Collected data entries:
-- Opening Marker --
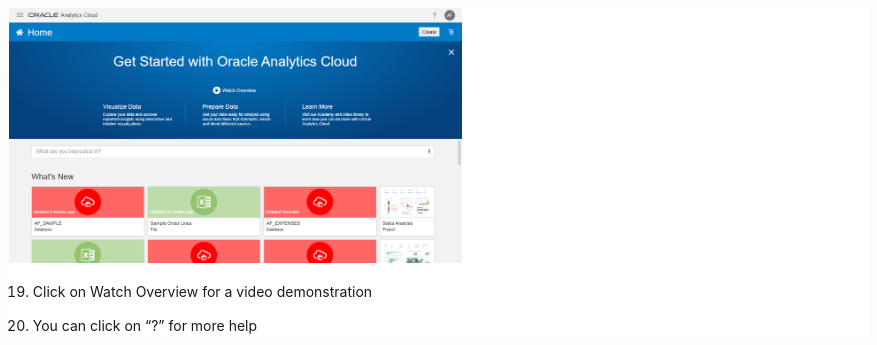 <td><img src=".//media/image27.png" style="width:4.72153in;height:2.65486in" /></td>
<td><ol start="19" type="1">
<li><p>Click on Watch Overview for a video demonstration</p></li>
<li><p>You can click on “?” for more help</p></li>
</ol></td>
</tr>
</tbody>
</table>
-- Closing Marker --
- **YOUR GOAL**:
Each line of the data should be quoted exactly, with pictures left out.

- **SOLUTION FOR THIS TASK**:
 <td><img src=".//media/image27.png" style="width:4.72153in;height:2.65486in" /></td>
<td><ol start="19" type="1">
<li><p>Click on Watch Overview for a video demonstration</p></li>
<li><p>You can click on “?” for more help</p></li>
</ol></td>
</tr>
</tbody>
</table>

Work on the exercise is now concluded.